Archive for the 'Cha Gio' Category

Hanoi Eats on Saigon Streets

As the self-proclaimed Gastronomer, I’m usually the one introducing friends to unknown eateries and the one in charge of coordinating group meals. However, Hawkins recently turned the tables and planned an awesome lunch at a hidden away bun cha joint in District 1. The two-story restaurant is located in a tight alleyway off of Le Thanh Ton Street next door to Pho 2000.

The Astronomer, Hawkins and I met at noon thirty, placed our order downstairs and found an open table on the second floor. Since this was Hawk’s second time dining here, he knew what the goods were and insisted on a portion of banh tom ho tay and nem cua bien in addition to three portions of bun cha.

The bun cha here is light on the ground meat patties and heavy on pieces of grilled pork. The meats are served dunked in a well-seasoned fish sauce vinaigrette that’s adorned with pickled slices of carrots and green papaya. Although I prefer more patties and less hunks of meat, this was a solid rendition of Hanoi’s specialty. Down the street at 8 Ly Tu Trong is another restaurant serving excellent bun cha.

The nem cua bien (crab stuffed egg rolls) were crispy and delicious, especially dunked in the vinaigrette. While The Astronomer took the time to wrap them up in lettuce leaves and garnish them with herbs, the nem looked so tasty as is, so I skipped out on the greenery and just popped ‘em in my mouth.

Here’s a look at the innards (and my dining companions). The nem cua bien weren’t as crab-intensive as the ones at the crab shack, but still totally awesome.

The banh tom ho tay (batter and fried sweet potatoes and shrimp) were just as good as Hawk promised, but I was too stuffed with grilled meats and nem to truly enjoy them.

It’s tough to find quality down-home restaurants amongst the glitz and glam of District 1, but it’s so good to know that they’re still around!
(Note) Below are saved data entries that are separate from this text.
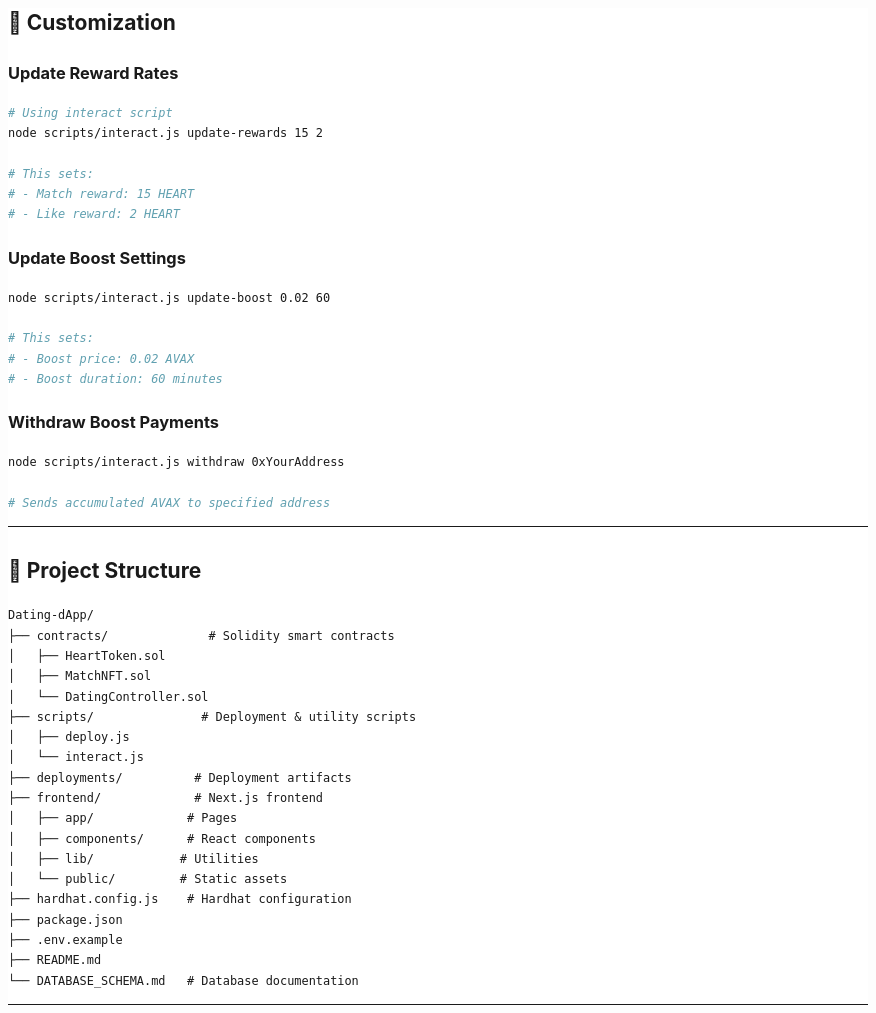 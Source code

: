 
## 🎨 Customization

### Update Reward Rates

```bash
# Using interact script
node scripts/interact.js update-rewards 15 2

# This sets:
# - Match reward: 15 HEART
# - Like reward: 2 HEART
```

### Update Boost Settings

```bash
node scripts/interact.js update-boost 0.02 60

# This sets:
# - Boost price: 0.02 AVAX
# - Boost duration: 60 minutes
```

### Withdraw Boost Payments

```bash
node scripts/interact.js withdraw 0xYourAddress

# Sends accumulated AVAX to specified address
```

---

## 📁 Project Structure

```
Dating-dApp/
├── contracts/              # Solidity smart contracts
│   ├── HeartToken.sol
│   ├── MatchNFT.sol
│   └── DatingController.sol
├── scripts/               # Deployment & utility scripts
│   ├── deploy.js
│   └── interact.js
├── deployments/          # Deployment artifacts
├── frontend/             # Next.js frontend
│   ├── app/             # Pages
│   ├── components/      # React components
│   ├── lib/            # Utilities
│   └── public/         # Static assets
├── hardhat.config.js    # Hardhat configuration
├── package.json
├── .env.example
├── README.md
└── DATABASE_SCHEMA.md   # Database documentation
```

---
The bun cha restaurant is flanked on one side by Cepage (a high-end Asian fusion restaurant) and on the other by a Pho 24 competitor. With rents and inflation rising at unprecedented rates throughout the city (and country), I wouldn’t be surprised if this eatery was booted out of its location by next year. Eat it while you still can!

Mũi Né II

Mui Ne is like crack. Once you start, it’s difficult to stop. Or so I’ve heard. The Astronomer and I had our first Mui Ne hit a couple weeks back and we had such a bloody blast that we returned this past weekend. The occasion? Hawk’s 27th.

This time around we rented a sweet mini-bus to get us there. We left Saigon at six in the evening and arrived in Mui Ne at half past ten. Definitely far speedier than a tour bus. We stayed at our favorite hotel Sunshine Beach.

The next morning started off with a giant strawberry pancake. I love the pancakes at Sunshine Beach so much that I had another one for dinner. It’s been so long since I’ve had real maple syrup that I find Aunt Jemima palatable. Sadness.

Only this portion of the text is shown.